» Provided data:

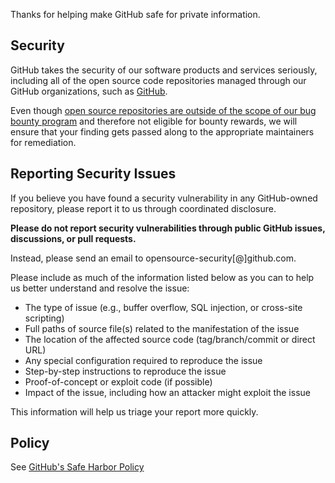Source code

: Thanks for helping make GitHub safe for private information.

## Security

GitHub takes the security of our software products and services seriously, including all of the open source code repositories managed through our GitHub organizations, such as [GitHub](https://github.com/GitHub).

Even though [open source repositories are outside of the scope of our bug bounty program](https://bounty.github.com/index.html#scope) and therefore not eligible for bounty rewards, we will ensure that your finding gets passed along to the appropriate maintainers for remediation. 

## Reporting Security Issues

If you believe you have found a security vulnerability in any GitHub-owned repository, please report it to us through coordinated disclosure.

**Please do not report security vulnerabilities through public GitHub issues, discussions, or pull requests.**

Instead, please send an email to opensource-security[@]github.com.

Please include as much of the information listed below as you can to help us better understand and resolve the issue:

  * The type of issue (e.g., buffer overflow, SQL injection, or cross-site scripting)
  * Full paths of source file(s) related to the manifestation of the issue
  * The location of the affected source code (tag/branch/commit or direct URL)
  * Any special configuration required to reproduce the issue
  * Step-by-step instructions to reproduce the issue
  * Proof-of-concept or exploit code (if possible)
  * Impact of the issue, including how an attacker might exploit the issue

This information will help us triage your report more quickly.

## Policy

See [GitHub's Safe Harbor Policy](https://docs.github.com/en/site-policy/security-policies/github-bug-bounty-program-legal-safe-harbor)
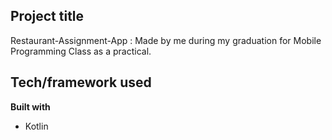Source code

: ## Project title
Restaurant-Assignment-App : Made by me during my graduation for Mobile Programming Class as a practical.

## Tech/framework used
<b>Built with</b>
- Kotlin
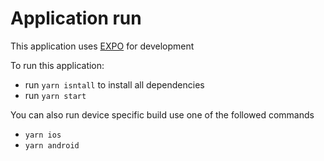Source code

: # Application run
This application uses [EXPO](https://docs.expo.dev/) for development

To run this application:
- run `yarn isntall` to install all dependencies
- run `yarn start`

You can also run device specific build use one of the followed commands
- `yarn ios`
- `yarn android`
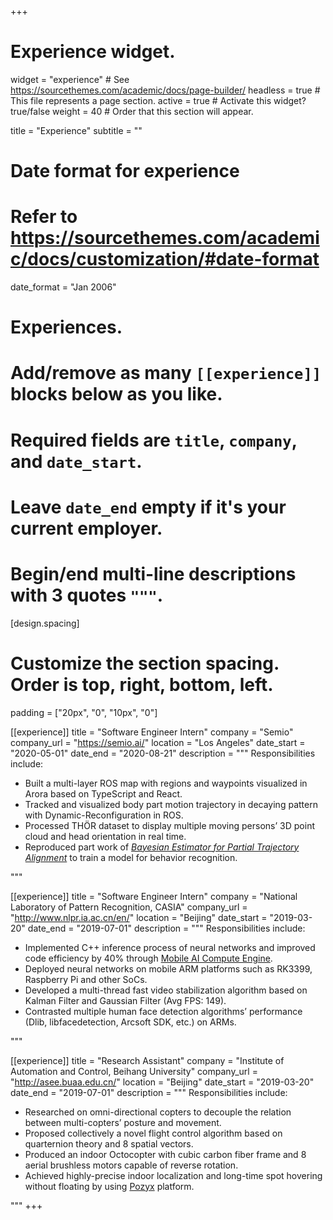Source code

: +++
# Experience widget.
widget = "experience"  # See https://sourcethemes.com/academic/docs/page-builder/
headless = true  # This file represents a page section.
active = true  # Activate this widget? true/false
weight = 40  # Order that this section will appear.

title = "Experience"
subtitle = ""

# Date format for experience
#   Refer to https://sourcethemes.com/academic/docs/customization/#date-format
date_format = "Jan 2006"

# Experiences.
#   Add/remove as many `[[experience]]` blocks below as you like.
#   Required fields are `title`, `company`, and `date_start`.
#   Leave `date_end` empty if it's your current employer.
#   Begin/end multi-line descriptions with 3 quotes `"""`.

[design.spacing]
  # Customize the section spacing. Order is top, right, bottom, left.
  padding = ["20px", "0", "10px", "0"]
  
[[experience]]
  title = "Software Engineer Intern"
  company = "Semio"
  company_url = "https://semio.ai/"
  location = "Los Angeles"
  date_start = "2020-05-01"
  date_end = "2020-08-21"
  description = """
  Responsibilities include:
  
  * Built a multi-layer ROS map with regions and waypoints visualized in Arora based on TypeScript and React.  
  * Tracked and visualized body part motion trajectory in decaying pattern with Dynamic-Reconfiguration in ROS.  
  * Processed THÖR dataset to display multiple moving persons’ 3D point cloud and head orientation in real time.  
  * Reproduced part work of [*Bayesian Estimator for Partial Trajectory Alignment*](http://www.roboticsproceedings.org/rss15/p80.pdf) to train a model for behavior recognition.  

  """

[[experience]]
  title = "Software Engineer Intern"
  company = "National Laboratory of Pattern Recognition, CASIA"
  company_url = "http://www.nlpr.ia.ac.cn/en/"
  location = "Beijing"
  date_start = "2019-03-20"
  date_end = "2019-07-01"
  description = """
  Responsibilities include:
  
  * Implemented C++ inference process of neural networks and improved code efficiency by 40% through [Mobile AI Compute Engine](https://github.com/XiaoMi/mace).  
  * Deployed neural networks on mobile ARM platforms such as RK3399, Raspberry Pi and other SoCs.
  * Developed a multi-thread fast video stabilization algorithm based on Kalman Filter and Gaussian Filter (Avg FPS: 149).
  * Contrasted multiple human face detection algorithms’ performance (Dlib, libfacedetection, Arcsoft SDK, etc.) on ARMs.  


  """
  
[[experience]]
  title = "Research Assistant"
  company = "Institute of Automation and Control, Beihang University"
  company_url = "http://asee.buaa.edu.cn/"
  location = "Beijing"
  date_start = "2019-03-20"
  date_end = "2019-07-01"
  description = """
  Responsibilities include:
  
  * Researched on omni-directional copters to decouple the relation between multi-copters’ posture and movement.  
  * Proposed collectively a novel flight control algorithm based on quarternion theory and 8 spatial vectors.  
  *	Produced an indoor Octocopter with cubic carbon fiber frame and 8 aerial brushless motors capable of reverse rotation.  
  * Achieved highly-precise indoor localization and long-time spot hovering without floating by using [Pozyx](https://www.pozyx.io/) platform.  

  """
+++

» Required action:
Copy the records exactly; no image should appear in the result.

» Output of the exercise:
Source code

: Thanks for helping make GitHub safe for private information.

## Security

GitHub takes the security of our software products and services seriously, including all of the open source code repositories managed through our GitHub organizations, such as [GitHub](https://github.com/GitHub).

Even though [open source repositories are outside of the scope of our bug bounty program](https://bounty.github.com/index.html#scope) and therefore not eligible for bounty rewards, we will ensure that your finding gets passed along to the appropriate maintainers for remediation. 

## Reporting Security Issues

If you believe you have found a security vulnerability in any GitHub-owned repository, please report it to us through coordinated disclosure.

**Please do not report security vulnerabilities through public GitHub issues, discussions, or pull requests.**

Instead, please send an email to opensource-security[@]github.com.

Please include as much of the information listed below as you can to help us better understand and resolve the issue:

  * The type of issue (e.g., buffer overflow, SQL injection, or cross-site scripting)
  * Full paths of source file(s) related to the manifestation of the issue
  * The location of the affected source code (tag/branch/commit or direct URL)
  * Any special configuration required to reproduce the issue
  * Step-by-step instructions to reproduce the issue
  * Proof-of-concept or exploit code (if possible)
  * Impact of the issue, including how an attacker might exploit the issue

This information will help us triage your report more quickly.

## Policy

See [GitHub's Safe Harbor Policy](https://docs.github.com/en/site-policy/security-policies/github-bug-bounty-program-legal-safe-harbor)
Source code

: ## Project title
Restaurant-Assignment-App : Made by me during my graduation for Mobile Programming Class as a practical.

## Tech/framework used
<b>Built with</b>
- Kotlin
Source code

: # Application run
This application uses [EXPO](https://docs.expo.dev/) for development

To run this application:
- run `yarn isntall` to install all dependencies
- run `yarn start`

You can also run device specific build use one of the followed commands
- `yarn ios`
- `yarn android`
Source code

: +++
# Experience widget.
widget = "experience"  # See https://sourcethemes.com/academic/docs/page-builder/
headless = true  # This file represents a page section.
active = true  # Activate this widget? true/false
weight = 40  # Order that this section will appear.

title = "Experience"
subtitle = ""

# Date format for experience
#   Refer to https://sourcethemes.com/academic/docs/customization/#date-format
date_format = "Jan 2006"

# Experiences.
#   Add/remove as many `[[experience]]` blocks below as you like.
#   Required fields are `title`, `company`, and `date_start`.
#   Leave `date_end` empty if it's your current employer.
#   Begin/end multi-line descriptions with 3 quotes `"""`.

[design.spacing]
  # Customize the section spacing. Order is top, right, bottom, left.
  padding = ["20px", "0", "10px", "0"]
  
[[experience]]
  title = "Software Engineer Intern"
  company = "Semio"
  company_url = "https://semio.ai/"
  location = "Los Angeles"
  date_start = "2020-05-01"
  date_end = "2020-08-21"
  description = """
  Responsibilities include:
  
  * Built a multi-layer ROS map with regions and waypoints visualized in Arora based on TypeScript and React.  
  * Tracked and visualized body part motion trajectory in decaying pattern with Dynamic-Reconfiguration in ROS.  
  * Processed THÖR dataset to display multiple moving persons’ 3D point cloud and head orientation in real time.  
  * Reproduced part work of [*Bayesian Estimator for Partial Trajectory Alignment*](http://www.roboticsproceedings.org/rss15/p80.pdf) to train a model for behavior recognition.  

  """

[[experience]]
  title = "Software Engineer Intern"
  company = "National Laboratory of Pattern Recognition, CASIA"
  company_url = "http://www.nlpr.ia.ac.cn/en/"
  location = "Beijing"
  date_start = "2019-03-20"
  date_end = "2019-07-01"
  description = """
  Responsibilities include:
  
  * Implemented C++ inference process of neural networks and improved code efficiency by 40% through [Mobile AI Compute Engine](https://github.com/XiaoMi/mace).  
  * Deployed neural networks on mobile ARM platforms such as RK3399, Raspberry Pi and other SoCs.
  * Developed a multi-thread fast video stabilization algorithm based on Kalman Filter and Gaussian Filter (Avg FPS: 149).
  * Contrasted multiple human face detection algorithms’ performance (Dlib, libfacedetection, Arcsoft SDK, etc.) on ARMs.  


  """
  
[[experience]]
  title = "Research Assistant"
  company = "Institute of Automation and Control, Beihang University"
  company_url = "http://asee.buaa.edu.cn/"
  location = "Beijing"
  date_start = "2019-03-20"
  date_end = "2019-07-01"
  description = """
  Responsibilities include:
  
  * Researched on omni-directional copters to decouple the relation between multi-copters’ posture and movement.  
  * Proposed collectively a novel flight control algorithm based on quarternion theory and 8 spatial vectors.  
  *	Produced an indoor Octocopter with cubic carbon fiber frame and 8 aerial brushless motors capable of reverse rotation.  
  * Achieved highly-precise indoor localization and long-time spot hovering without floating by using [Pozyx](https://www.pozyx.io/) platform.  

  """
+++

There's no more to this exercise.